La question vient d’Ygrem, roi des Nassugs. Elle est adressée à Rus Nasrul, arrivé la veille à Syr-Massoug en compagnie de Nïmsâtt. Santem et Oramûn sont présents à la réunion, laquelle revêt l’allure d’une cellule de crise ; de même Ols, fils d’Ygrem, et Almira, son épouse, fille de Santem. C’est chez eux qu’Yvi et Oramûn sont hébergés : dans des appartements du palais princier qu’Almira a mis tout son cœur à aménager pour son frère et sa récente belle-sœur. Eux sont sur le départ. Raisonnablement Yvi aurait dû rester à Syr-Massoug, profiter de ses nouveaux appartements dans l’attente de l’enfant à naître. Oramûn s’était proposé de repartir, seul, pour les Welten. Mais il n’a pas su convaincre sa femme de ne pas l’accompagner. Avec Yvi, finalement, ils se rendront au « lac de Lob ». De là, Oramûn espère avoir un contact direct avec Ferghan. Si tout va bien, Yvi et lui n’auront pas à entreprendre un exode à travers le pays des Tuldîns par-delà les montagnes de Welten. Il ne sera pas nécessaire de conduire les jeunes Djaghats au-delà du détroit qui sépare les Terres blanches de la mystérieuse région indiquée par Lob-Âsel-Ram, le Sage.

Rus Nasrul, à qui le roi des Nassugs venait d’adresser la question, ne semble pas inquiet.

— Oui, il y a eu des affrontements. En principe, l’armement des nationalistes est supérieur. Leur armée dispose d’explosifs et de fusils mitrailleurs. Mais ils n’ont pas d’engins pour aéroporter leurs explosifs. Quant à leurs fusils, ils ne fonctionnent qu’une fois sur deux et leurs soldats, des mercenaires sans métier, savent à peine s’en servir. Ferghan les a piégés en les attirant dans les montagnes de Welten. Nos hommes ont fait une hécatombe : plus d’une centaine de tués dans les rangs des mercenaires ! Je ne suis pas inquiet. Ferghan est entraîné aux exercices militaires depuis son enfance. Il m’a accompagné partout où j’étais appelé. Lui et moi avons fait de nombreuses cam­pagnes… Il y avait naguère encore beaucoup de brigandages. Des bandes s’évertuaient à terroriser des villageois de nos montagnes. Des pirates attaquaient nos sites portuaires. Mon fils et moi sommes passés maintes fois près de la mort. Ferghan m’a fait valoir qu’à son âge j’avais déjà mené des opérations en tant que chef de guerre. C’est vrai. Il m’a déclaré qu’il y va de son honneur d’aller contenir l’invasion des agresseurs. Car ne nous leurrons pas : l’affaire est menée avec cynisme. Contrairement aux rumeurs et allégations de propagande, les Tangharems n’ont pas attaqué les Aspalans. C’est l’inverse. Les incidents de frontière sont le fait des nationalistes. Leur armée a franchi les tourbières qui séparent les Terres noires des Terres blanches, au Nord. Là, les Aspalans se sont heurtés aux Kharez qui ont fait appel aux Tangharems. Leur chef, Ulân, a mobilisé une armée. Le conflit fut sanglant. Les Tangharems ont dû se replier vers le Sud…

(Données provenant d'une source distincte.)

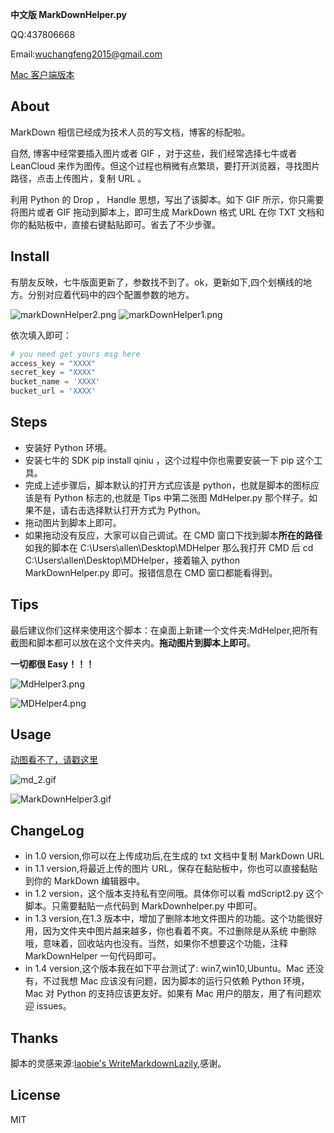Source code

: 
**中文版 MarkDownHelper.py**

QQ:437806668

Email:wuchangfeng2015@gmail.com

[Mac 客户端版本](https://www.v2ex.com/t/287683)

## About

MarkDown 相信已经成为技术人员的写文档，博客的标配啦。

自然, 博客中经常要插入图片或者 GIF ，对于这些，我们经常选择七牛或者 LeanCloud 来作为图传。但这个过程也稍微有点繁琐，要打开浏览器，寻找图片路径，点击上传图片，复制 URL 。

利用 Python 的 Drop ， Handle 思想，写出了该脚本。如下 GIF 所示，你只需要将图片或者 GIF 拖动到脚本上，即可生成 MarkDown 格式 URL 在你 TXT 文档和你的黏贴板中，直接右键黏贴即可。省去了不少步骤。



## Install

有朋友反映，七牛版面更新了，参数找不到了。ok，更新如下,四个划横线的地方。分别对应着代码中的四个配置参数的地方。

![markDownHelper2.png](http://7xrl8j.com1.z0.glb.clouddn.com/markDownHelper2.png)
![markDownHelper1.png](http://7xrl8j.com1.z0.glb.clouddn.com/markDownHelper1.png)

依次填入即可：

``` python
# you need get yours msg here
access_key = "XXXX"
secret_key = "XXXX"
bucket_name = 'XXXX'
bucket_url = 'XXXX'
```

## Steps

* 安装好 Python 环境。
* 安装七牛的 SDK pip install qiniu ，这个过程中你也需要安装一下 pip 这个工具。
* 完成上述步骤后，脚本默认的打开方式应该是 python，也就是脚本的图标应该是有 Python 标志的,也就是 Tips 中第二张图 MdHelper.py     那个样子。如果不是，请右击选择默认打开方式为 Python。
* 拖动图片到脚本上即可。
* 如果拖动没有反应，大家可以自己调试。在 CMD 窗口下找到脚本**所在的路径**如我的脚本在 C:\Users\allen\Desktop\MDHelper 那么我打开 CMD 后 cd C:\Users\allen\Desktop\MDHelper，接着输入 python MarkDownHelper.py 即可。报错信息在 CMD 窗口都能看得到。

## Tips

最后建议你们这样来使用这个脚本：在桌面上新建一个文件夹:MdHelper,把所有截图和脚本都可以放在这个文件夹内。**拖动图片到脚本上即可**。

**一切都很 Easy！！！**

![MdHelper3.png](http://7xrl8j.com1.z0.glb.clouddn.com/MdHelper3.png)

![MDHelper4.png](http://7xrl8j.com1.z0.glb.clouddn.com/MDHelper4.png)

## Usage

[动图看不了，请戳这里](http://7xrl8j.com1.z0.glb.clouddn.com/MarkDownHelper3.gif)

![md_2.gif](http://upload-images.jianshu.io/upload_images/1069257-864eebb4f93b1879.gif?imageMogr2/auto-orient/strip)

![MarkDownHelper3.gif](http://7xrl8j.com1.z0.glb.clouddn.com/MarkDownHelper3.gif)

## ChangeLog

*  in 1.0 version,你可以在上传成功后,在生成的 txt 文档中复制 MarkDown URL
*  in 1.1 version,将最近上传的图片 URL，保存在黏贴板中，你也可以直接黏贴到你的 MarkDown 编辑器中。 
*  in 1.2 version，这个版本支持私有空间哦。具体你可以看 mdScript2.py 这个脚本。只需要黏贴一点代码到 MarkDownhelper.py 中即可。
*  in 1.3 version,在1.3 版本中，增加了删除本地文件图片的功能。这个功能很好用，因为文件夹中图片越来越多，你也看着不爽。不过删除是从系统     中删除哦，意味着，回收站内也没有。当然，如果你不想要这个功能，注释 MarkDownHelper 一句代码即可。
*  in 1.4 version,这个版本我在如下平台测试了: win7,win10,Ubuntu。Mac 还没有，不过我想 Mac 应该没有问题，因为脚本的运行只依赖 Python       环境，Mac 对 Python 的支持应该更友好。如果有 Mac 用户的朋友，用了有问题欢迎 issues。

## Thanks

脚本的灵感来源:[laobie's WriteMarkdownLazily](https://github.com/laobie/WriteMarkdownLazily),感谢。

## License

MIT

En écoutant le récit de Nasrul, Ols et Oramûn se remémorent avec sympathie l’hospitalité des Olghods. Dans quelle mesure seraient-ils protégés ? Peut-on espérer qu’ils soient préservés des tribulations ? C’est la question que posa Ols.

Nasrul ne voulut pas répondre dans l’instant. Il lui faut réfléchir. Le soir tombait sur la capitale. Rien qu’à s’en remettre au bruit des rues comme à l’odeur des parcs, on commençait à ressentir les impressions de fin d’été. Une atmos­phère étrange pesait sur la réunion, comme si un monde allait s’écrouler.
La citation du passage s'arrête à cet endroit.